Sensitive information will have to either stay in the database or be segregated into a private directory that's not served over the web (or that requires authentication to download). Getting user information will then require loading two XML documents rather than one. For the most part, however, as soon as you expose your (sanitized) XML cache to the web, you get Web 2.0 support for free – other sites can now do clever things with your data, such as search and index it, mash it up with Google or Yahoo maps, and so on.

It is possible to imagine a future where your PHP application serves XML exclusively, without worrying at all about HTML rendering, browser sniffing, session management, and all the other joys that go with the presentation layer. Other applications – possibly written using other technologies – can worry about the details of rendering, while the presentation applications do not have to worry about the details of storage and querying, as shown in Illustration 5.

Illustration 5: Ditching the presentation layer.

One interesting variation of this pattern moves the layout and presentation entirely onto the user's desktop, using JavaScript, DOM, and CSS in the web browser. The web application serves out XML, together with some static HTML, CSS, and JavaScript pages that contain rendering instructions. The user's browser does all the rendering on the desktop, using the user's computer, and sends information back as XML when needed. Some people would call this approach “AJAX”, but the A-part – “asynchronous” – is not necessary here. The browser application starts with a synchronous load of any needed XML data from your application, then renders the page, handles user interaction, and returns XML to the application, much like the load-edit-save cycle in a traditional desktop application. The XML server-side application can serve out mostly static XML files, resulting in an extremely low load even under heavy traffic, and the user's computers distribute the work of combining and rendering the XML data structures.

The trick is to maintain two or more DOM trees in the browser, one for the HTML rendering tree, and one for each of the XML source documents (or at least, for the ones that need to be modified and returned). Working with the DOM in JavaScript is just as awkward and verbose as working with the DOM in PHP, some some helper functions will be needed to simplify the work.

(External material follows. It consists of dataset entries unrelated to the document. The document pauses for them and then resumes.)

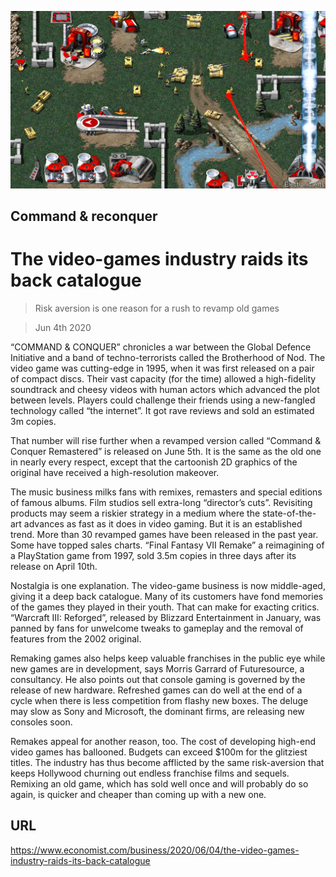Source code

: ![](./images/20200606_WBP003_0.jpg)

## Command & reconquer

# The video-games industry raids its back catalogue

> Risk aversion is one reason for a rush to revamp old games

> Jun 4th 2020

“COMMAND & CONQUER” chronicles a war between the Global Defence Initiative and a band of techno-terrorists called the Brotherhood of Nod. The video game was cutting-edge in 1995, when it was first released on a pair of compact discs. Their vast capacity (for the time) allowed a high-fidelity soundtrack and cheesy videos with human actors which advanced the plot between levels. Players could challenge their friends using a new-fangled technology called “the internet”. It got rave reviews and sold an estimated 3m copies.

That number will rise further when a revamped version called “Command & Conquer Remastered” is released on June 5th. It is the same as the old one in nearly every respect, except that the cartoonish 2D graphics of the original have received a high-resolution makeover.

The music business milks fans with remixes, remasters and special editions of famous albums. Film studios sell extra-long “director’s cuts”. Revisiting products may seem a riskier strategy in a medium where the state-of-the-art advances as fast as it does in video gaming. But it is an established trend. More than 30 revamped games have been released in the past year. Some have topped sales charts. “Final Fantasy VII Remake” a reimagining of a PlayStation game from 1997, sold 3.5m copies in three days after its release on April 10th.

Nostalgia is one explanation. The video-game business is now middle-aged, giving it a deep back catalogue. Many of its customers have fond memories of the games they played in their youth. That can make for exacting critics. “Warcraft III: Reforged”, released by Blizzard Entertainment in January, was panned by fans for unwelcome tweaks to gameplay and the removal of features from the 2002 original.

Remaking games also helps keep valuable franchises in the public eye while new games are in development, says Morris Garrard of Futuresource, a consultancy. He also points out that console gaming is governed by the release of new hardware. Refreshed games can do well at the end of a cycle when there is less competition from flashy new boxes. The deluge may slow as Sony and Microsoft, the dominant firms, are releasing new consoles soon.

Remakes appeal for another reason, too. The cost of developing high-end video games has ballooned. Budgets can exceed $100m for the glitziest titles. The industry has thus become afflicted by the same risk-aversion that keeps Hollywood churning out endless franchise films and sequels. Remixing an old game, which has sold well once and will probably do so again, is quicker and cheaper than coming up with a new one.

## URL

https://www.economist.com/business/2020/06/04/the-video-games-industry-raids-its-back-catalogue
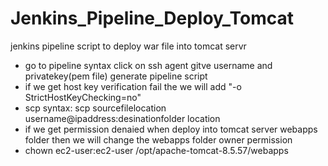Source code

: # Jenkins_Pipeline_Deploy_Tomcat
jenkins pipeline script to deploy war file into tomcat servr
- go to pipeline syntax click on ssh agent gitve username and privatekey(pem file) generate pipeline script
- if we get host key verification fail the we will add "-o StrictHostKeyChecking=no"
- scp syntax: scp sourcefilelocation username@ipaddress:desinationfolder location 
- if we get permission denaied when deploy into tomcat server webapps folder then we will change the webapps folder owner permission
- chown ec2-user:ec2-user /opt/apache-tomcat-8.5.57/webapps 
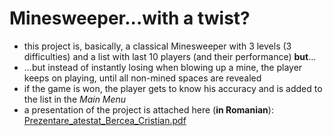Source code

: # Minesweeper...with a twist?
 - this project is, basically, a classical Minesweeper with 3 levels (3 difficulties) and a list with last 10 players (and their performance) <b>but</b>...
 - ...but instead of instantly losing when blowing up a mine, the player keeps on playing, until all non-mined spaces are revealed
 - if the game is won, the player gets to know his accuracy and is added to the list in the <i>Main Menu</i>
 - a presentation of the project is attached here (<b>in Romanian</b>): [Prezentare_atestat_Bercea_Cristian.pdf](https://github.com/cristibercea/Final-High-School-Project/files/13531812/Prezentare_atestat_Bercea_Cristian.pdf)


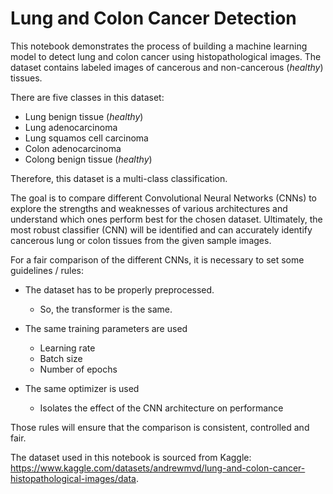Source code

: # Lung and Colon Cancer Detection
This notebook demonstrates the process of building a machine learning model to detect lung and colon cancer using histopathological images. The dataset contains labeled images of cancerous and non-cancerous (<em>healthy</em>) tissues. 

There are five classes in this dataset: 
- Lung benign tissue (<em>healthy</em>)
- Lung adenocarcinoma
- Lung squamos cell carcinoma
- Colon adenocarcinoma
- Colong benign tissue (<em>healthy</em>)

Therefore, this dataset is a multi-class classification.

The goal is to compare different Convolutional Neural Networks (CNNs) to explore the strengths and weaknesses of various architectures and understand which ones perform best for the chosen dataset. Ultimately, the most robust classifier (CNN) will be identified and can accurately identify cancerous lung or colon tissues from the given sample images. 

For a fair comparison of the different CNNs, it is necessary to set some guidelines / rules:
- The dataset has to be properly preprocessed.


  - So, the transformer is the same.
- The same training parameters are used 


  - Learning rate
  - Batch size
  - Number of epochs
- The same optimizer is used
  - Isolates the effect of the CNN architecture on performance

Those rules will ensure that the comparison is consistent, controlled and fair.

The dataset used in this notebook is sourced from Kaggle: https://www.kaggle.com/datasets/andrewmvd/lung-and-colon-cancer-histopathological-images/data.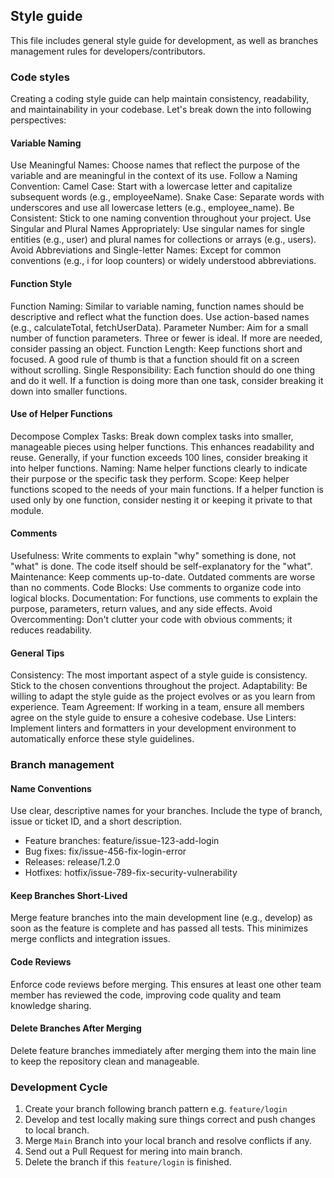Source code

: ## Style guide

This file includes general style guide for development, as well as branches management rules for developers/contributors.

### Code styles

Creating a coding style guide can help maintain consistency, readability, and maintainability in your codebase. Let's break down the into following perspectives:

#### Variable Naming
Use Meaningful Names: Choose names that reflect the purpose of the variable and are meaningful in the context of its use.
Follow a Naming Convention:
Camel Case: Start with a lowercase letter and capitalize subsequent words (e.g., employeeName).
Snake Case: Separate words with underscores and use all lowercase letters (e.g., employee_name).
Be Consistent: Stick to one naming convention throughout your project.
Use Singular and Plural Names Appropriately: Use singular names for single entities (e.g., user) and plural names for collections or arrays (e.g., users).
Avoid Abbreviations and Single-letter Names: Except for common conventions (e.g., i for loop counters) or widely understood abbreviations.

#### Function Style
Function Naming: Similar to variable naming, function names should be descriptive and reflect what the function does. Use action-based names (e.g., calculateTotal, fetchUserData).
Parameter Number: Aim for a small number of function parameters. Three or fewer is ideal. If more are needed, consider passing an object.
Function Length: Keep functions short and focused. A good rule of thumb is that a function should fit on a screen without scrolling.
Single Responsibility: Each function should do one thing and do it well. If a function is doing more than one task, consider breaking it down into smaller functions.

#### Use of Helper Functions
Decompose Complex Tasks: Break down complex tasks into smaller, manageable pieces using helper functions. This enhances readability and reuse. Generally, if your function exceeds 100 lines, consider breaking it into helper functions.
Naming: Name helper functions clearly to indicate their purpose or the specific task they perform.
Scope: Keep helper functions scoped to the needs of your main functions. If a helper function is used only by one function, consider nesting it or keeping it private to that module.

#### Comments
Usefulness: Write comments to explain "why" something is done, not "what" is done. The code itself should be self-explanatory for the "what".
Maintenance: Keep comments up-to-date. Outdated comments are worse than no comments.
Code Blocks: Use comments to organize code into logical blocks.
Documentation: For functions, use comments to explain the purpose, parameters, return values, and any side effects.
Avoid Overcommenting: Don't clutter your code with obvious comments; it reduces readability.

#### General Tips
Consistency: The most important aspect of a style guide is consistency. Stick to the chosen conventions throughout the project.
Adaptability: Be willing to adapt the style guide as the project evolves or as you learn from experience.
Team Agreement: If working in a team, ensure all members agree on the style guide to ensure a cohesive codebase.
Use Linters: Implement linters and formatters in your development environment to automatically enforce these style guidelines.

### Branch management

#### Name Conventions

Use clear, descriptive names for your branches. Include the type of branch, issue or ticket ID, and a short description.

- Feature branches: feature/issue-123-add-login
- Bug fixes: fix/issue-456-fix-login-error
- Releases: release/1.2.0
- Hotfixes: hotfix/issue-789-fix-security-vulnerability

#### Keep Branches Short-Lived

Merge feature branches into the main development line (e.g., develop) as soon as the feature is complete and has passed all tests. This minimizes merge conflicts and integration issues.

#### Code Reviews

Enforce code reviews before merging. This ensures at least one other team member has reviewed the code, improving code quality and team knowledge sharing.

#### Delete Branches After Merging

Delete feature branches immediately after merging them into the main line to keep the repository clean and manageable.

### Development Cycle

1. Create your branch following branch pattern e.g. `feature/login`
2. Develop and test locally making sure things correct and push changes to local branch.
3. Merge `Main` Branch into your local branch and resolve conflicts if any.
4. Send out a Pull Request for mering into main branch.
5. Delete the branch if this `feature/login` is finished.
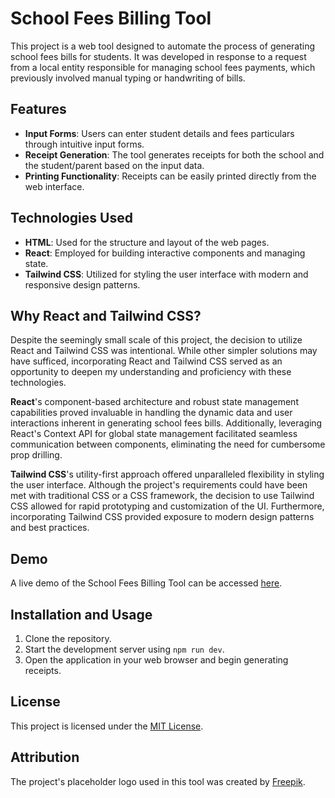 # School Fees Billing Tool

This project is a web tool designed to automate the process of generating school fees bills for students. It was developed in response to a request from a local entity responsible for managing school fees payments, which previously involved manual typing or handwriting of bills.

## Features

- **Input Forms**: Users can enter student details and fees particulars through intuitive input forms.
- **Receipt Generation**: The tool generates receipts for both the school and the student/parent based on the input data.
- **Printing Functionality**: Receipts can be easily printed directly from the web interface.

## Technologies Used

- **HTML**: Used for the structure and layout of the web pages.
- **React**: Employed for building interactive components and managing state.
- **Tailwind CSS**: Utilized for styling the user interface with modern and responsive design patterns.

## Why React and Tailwind CSS?

Despite the seemingly small scale of this project, the decision to utilize React and Tailwind CSS was intentional. While other simpler solutions may have sufficed, incorporating React and Tailwind CSS served as an opportunity to deepen my understanding and proficiency with these technologies.

**React**'s component-based architecture and robust state management capabilities proved invaluable in handling the dynamic data and user interactions inherent in generating school fees bills. Additionally, leveraging React's Context API for global state management facilitated seamless communication between components, eliminating the need for cumbersome prop drilling.

**Tailwind CSS**'s utility-first approach offered unparalleled flexibility in styling the user interface. Although the project's requirements could have been met with traditional CSS or a CSS framework, the decision to use Tailwind CSS allowed for rapid prototyping and customization of the UI. Furthermore, incorporating Tailwind CSS provided exposure to modern design patterns and best practices.

## Demo

A live demo of the School Fees Billing Tool can be accessed [here](https://venkatesh-school-bill-generator.netlify.app/).

## Installation and Usage

1. Clone the repository.
2. Start the development server using `npm run dev`.
3. Open the application in your web browser and begin generating receipts.

## License

This project is licensed under the [MIT License](LICENSE).

## Attribution

The project's placeholder logo used in this tool was created by [Freepik](https://www.freepik.com).
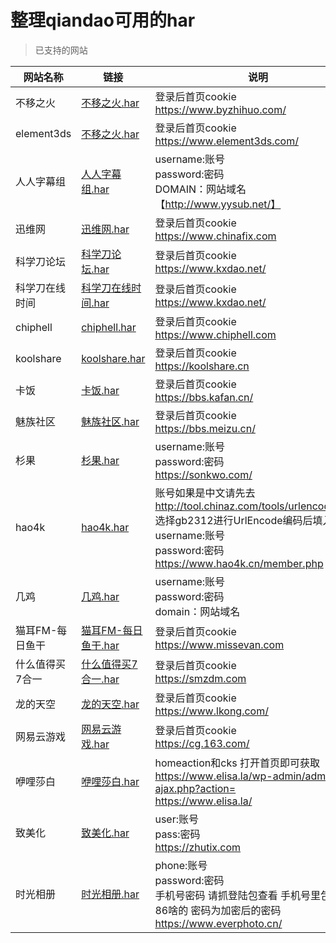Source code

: # 整理qiandao可用的har

> 已支持的网站

网站名称 | 链接 | 说明
--- | --- | ---
不移之火 | [不移之火.har](https://github.com/wjf0214/qd-templates/blob/master/%E4%B8%8D%E7%A7%BB%E4%B9%8B%E7%81%AB.har) | 登录后首页cookie<br>https://www.byzhihuo.com/
element3ds | [不移之火.har](https://github.com/wjf0214/qd-templates/blob/master/element3ds.har) | 登录后首页cookie<br>https://www.element3ds.com/
人人字幕组 | [人人字幕组.har](https://github.com/wjf0214/qd-templates/blob/master/%E4%BA%BA%E4%BA%BA%E5%AD%97%E5%B9%95%E7%BB%84.har) | username:账号<br>password:密码<br>DOMAIN：网站域名【http://www.yysub.net/】
迅维网 | [迅维网.har](https://github.com/wjf0214/qd-templates/blob/master/%E8%BF%85%E7%BB%B4%E7%BD%91.har) | 登录后首页cookie<br>https://www.chinafix.com
科学刀论坛 | [科学刀论坛.har](https://github.com/wjf0214/qd-templates/blob/master/%E7%A7%91%E5%AD%A6%E5%88%80%E8%AE%BA%E5%9D%9B.har) | 登录后首页cookie<br>https://www.kxdao.net/
科学刀在线时间 | [科学刀在线时间.har](https://github.com/wjf0214/qd-templates/blob/master/%E7%A7%91%E5%AD%A6%E5%88%80%E5%9C%A8%E7%BA%BF%E6%97%B6%E9%97%B4.har) | 登录后首页cookie<br>https://www.kxdao.net/
chiphell | [chiphell.har](https://github.com/wjf0214/qd-templates/blob/master/chiphell.har) | 登录后首页cookie<br>https://www.chiphell.com
koolshare | [koolshare.har](https://github.com/wjf0214/qd-templates/blob/master/koolshare.har) | 登录后首页cookie<br>https://koolshare.cn
卡饭 | [卡饭.har](https://github.com/wjf0214/qd-templates/blob/master/%E5%8D%A1%E9%A5%AD.har) | 登录后首页cookie<br>https://bbs.kafan.cn/
魅族社区 | [魅族社区.har](https://github.com/wjf0214/qd-templates/blob/master/%E9%AD%85%E6%97%8F%E7%A4%BE%E5%8C%BA.har) | 登录后首页cookie<br>https://bbs.meizu.cn/
杉果 | [杉果.har](https://github.com/wjf0214/qd-templates/blob/master/%E6%9D%89%E6%9E%9C.har) | username:账号<br>password:密码<br>https://sonkwo.com/
hao4k | [hao4k.har](https://github.com/wjf0214/qd-templates/blob/master/hao4k.har) | 账号如果是中文请先去 http://tool.chinaz.com/tools/urlencode.aspx  选择gb2312进行UrlEncode编码后填入。<br>username:账号<br>password:密码<br>https://www.hao4k.cn/member.php
几鸡 | [几鸡.har](https://github.com/wjf0214/qd-templates/blob/master/%E5%87%A0%E9%B8%A1.har) | username:账号<br>password:密码<br>domain：网站域名
猫耳FM-每日鱼干 | [猫耳FM-每日鱼干.har](https://github.com/wjf0214/qd-templates/blob/master/%E7%8C%AB%E8%80%B3FM-%E6%AF%8F%E6%97%A5%E9%B1%BC%E5%B9%B2.har) | 登录后首页cookie<br>https://www.missevan.com
什么值得买7合一 | [什么值得买7合一.har](https://github.com/wjf0214/qd-templates/blob/master/%E4%BB%80%E4%B9%88%E5%80%BC%E5%BE%97%E4%B9%B07%E5%90%88%E4%B8%80.har) | 登录后首页cookie<br>https://smzdm.com
龙的天空 | [龙的天空.har](https://github.com/wjf0214/qd-templates/blob/master/%E9%BE%99%E7%9A%84%E5%A4%A9%E7%A9%BA.har) | 登录后首页cookie<br>https://www.lkong.com/
网易云游戏 | [网易云游戏.har](https://github.com/wjf0214/qd-templates/blob/master/%E7%BD%91%E6%98%93%E4%BA%91%E6%B8%B8%E6%88%8F.har) | 登录后首页cookie<br>https://cg.163.com/
咿哩莎白 | [咿哩莎白.har](https://github.com/wjf0214/qd-templates/blob/master/%E5%92%BF%E5%93%A9%E8%8E%8E%E7%99%BD.har) | homeaction和cks 打开首页即可获取 https://www.elisa.la/wp-admin/admin-ajax.php?action=  <br>https://www.elisa.la/
致美化 | [致美化.har](https://github.com/wjf0214/qd-templates/blob/master/%E8%87%B4%E7%BE%8E%E5%8C%96.har) | user:账号<br>pass:密码<br>https://zhutix.com
时光相册 | [时光相册.har](https://github.com/wjf0214/qd-templates/blob/master/%E6%97%B6%E5%85%89%E7%9B%B8%E5%86%8C.har) | phone:账号<br>password:密码<br>手机号密码 请抓登陆包查看 手机号里包括区号 86啥的 密码为加密后的密码<br>https://www.everphoto.cn/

How likely is it that the future of the web will look like this, with fat browser applications handling rendering, while simple, high-volume server-side applications send and receive XML data? There are reasons to be sceptical – a neat separation of concerns like this one almost never works in real life, and a whole new generation of browsers in wireless devices (especially in the developing world) does not support this kind of client-side work. Still, if we do start to see more of a division of labour between applications that manage data and applications that provide user interfaces, then some of the big elaborate server-side frameworks currently in use may be dead ends. Maybe it's not so much a question of ditching the database as ditching all the other dead wood.